(EXERCISE MATERIAL)
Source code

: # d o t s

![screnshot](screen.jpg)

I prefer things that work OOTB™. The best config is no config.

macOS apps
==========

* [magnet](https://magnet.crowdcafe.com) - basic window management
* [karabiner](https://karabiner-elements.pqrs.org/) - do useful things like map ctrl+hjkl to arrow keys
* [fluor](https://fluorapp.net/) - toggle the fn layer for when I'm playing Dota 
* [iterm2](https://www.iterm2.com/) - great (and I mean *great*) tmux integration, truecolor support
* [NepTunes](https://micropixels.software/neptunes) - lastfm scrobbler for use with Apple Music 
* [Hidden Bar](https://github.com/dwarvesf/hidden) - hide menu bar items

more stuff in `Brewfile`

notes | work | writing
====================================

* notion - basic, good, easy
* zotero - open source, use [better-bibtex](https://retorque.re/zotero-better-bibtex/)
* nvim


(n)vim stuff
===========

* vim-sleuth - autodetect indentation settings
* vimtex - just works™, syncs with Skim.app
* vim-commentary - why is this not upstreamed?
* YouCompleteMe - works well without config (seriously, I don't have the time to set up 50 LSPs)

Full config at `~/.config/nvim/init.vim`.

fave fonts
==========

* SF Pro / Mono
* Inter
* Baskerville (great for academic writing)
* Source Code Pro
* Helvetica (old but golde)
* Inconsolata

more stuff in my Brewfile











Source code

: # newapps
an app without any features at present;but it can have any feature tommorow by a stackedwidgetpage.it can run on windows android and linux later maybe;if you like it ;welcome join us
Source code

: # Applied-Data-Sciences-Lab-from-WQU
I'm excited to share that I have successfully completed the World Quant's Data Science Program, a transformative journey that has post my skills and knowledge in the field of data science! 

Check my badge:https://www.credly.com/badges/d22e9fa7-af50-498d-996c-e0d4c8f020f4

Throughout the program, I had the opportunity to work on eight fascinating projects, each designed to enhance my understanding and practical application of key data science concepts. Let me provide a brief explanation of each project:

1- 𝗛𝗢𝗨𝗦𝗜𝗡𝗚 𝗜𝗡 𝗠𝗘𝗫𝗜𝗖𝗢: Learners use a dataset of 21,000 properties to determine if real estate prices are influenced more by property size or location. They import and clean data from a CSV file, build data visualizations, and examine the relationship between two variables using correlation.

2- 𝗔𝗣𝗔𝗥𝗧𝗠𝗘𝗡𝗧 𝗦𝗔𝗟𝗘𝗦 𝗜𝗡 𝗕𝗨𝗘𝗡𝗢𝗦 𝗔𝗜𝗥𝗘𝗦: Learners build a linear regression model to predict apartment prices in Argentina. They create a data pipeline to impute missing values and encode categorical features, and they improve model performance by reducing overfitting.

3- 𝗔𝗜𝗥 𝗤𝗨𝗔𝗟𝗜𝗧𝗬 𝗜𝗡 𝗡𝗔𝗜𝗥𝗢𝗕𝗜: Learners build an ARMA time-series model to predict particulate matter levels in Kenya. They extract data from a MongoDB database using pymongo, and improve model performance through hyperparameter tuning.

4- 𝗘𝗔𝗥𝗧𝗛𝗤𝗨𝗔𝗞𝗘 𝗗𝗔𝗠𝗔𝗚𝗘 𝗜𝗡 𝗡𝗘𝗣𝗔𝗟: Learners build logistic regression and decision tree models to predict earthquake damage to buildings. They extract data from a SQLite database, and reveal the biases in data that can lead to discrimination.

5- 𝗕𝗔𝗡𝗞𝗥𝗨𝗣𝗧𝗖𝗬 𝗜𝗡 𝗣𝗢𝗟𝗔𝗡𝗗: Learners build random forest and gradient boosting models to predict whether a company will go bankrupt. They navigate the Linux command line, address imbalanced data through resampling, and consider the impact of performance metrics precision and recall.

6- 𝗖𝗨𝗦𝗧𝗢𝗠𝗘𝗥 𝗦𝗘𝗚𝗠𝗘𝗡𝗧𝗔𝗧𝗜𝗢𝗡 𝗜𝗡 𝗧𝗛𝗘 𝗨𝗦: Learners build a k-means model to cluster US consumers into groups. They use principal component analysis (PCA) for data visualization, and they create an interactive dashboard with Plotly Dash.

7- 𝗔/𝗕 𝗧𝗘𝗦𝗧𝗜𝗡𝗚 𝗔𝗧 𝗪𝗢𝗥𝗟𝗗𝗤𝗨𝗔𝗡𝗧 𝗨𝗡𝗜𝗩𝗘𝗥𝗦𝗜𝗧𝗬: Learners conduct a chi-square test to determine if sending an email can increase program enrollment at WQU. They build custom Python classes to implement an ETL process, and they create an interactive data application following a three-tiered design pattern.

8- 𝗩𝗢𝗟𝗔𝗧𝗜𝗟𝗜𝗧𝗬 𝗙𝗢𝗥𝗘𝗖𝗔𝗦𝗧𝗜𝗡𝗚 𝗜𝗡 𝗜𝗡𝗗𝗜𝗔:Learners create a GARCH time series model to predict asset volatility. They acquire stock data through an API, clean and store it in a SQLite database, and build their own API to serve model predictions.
(End EXERCISE MATERIAL)
EXERCISE GOAL: For this task, write out exactly the lines of the entries above, starting at the line with "3- 𝗔𝗜𝗥 𝗤𝗨𝗔𝗟𝗜𝗧𝗬" and ending at the line with "4- 𝗘𝗔𝗥𝗧𝗛𝗤𝗨𝗔𝗞𝗘 𝗗𝗔𝗠𝗔𝗚𝗘", both included, and no others.

TASK SOLUTION:
3- 𝗔𝗜𝗥 𝗤𝗨𝗔𝗟𝗜𝗧𝗬 𝗜𝗡 𝗡𝗔𝗜𝗥𝗢𝗕𝗜: Learners build an ARMA time-series model to predict particulate matter levels in Kenya. They extract data from a MongoDB database using pymongo, and improve model performance through hyperparameter tuning.

4- 𝗘𝗔𝗥𝗧𝗛𝗤𝗨𝗔𝗞𝗘 𝗗𝗔𝗠𝗔𝗚𝗘 𝗜𝗡 𝗡𝗘𝗣𝗔𝗟: Learners build logistic regression and decision tree models to predict earthquake damage to buildings. They extract data from a SQLite database, and reveal the biases in data that can lead to discrimination.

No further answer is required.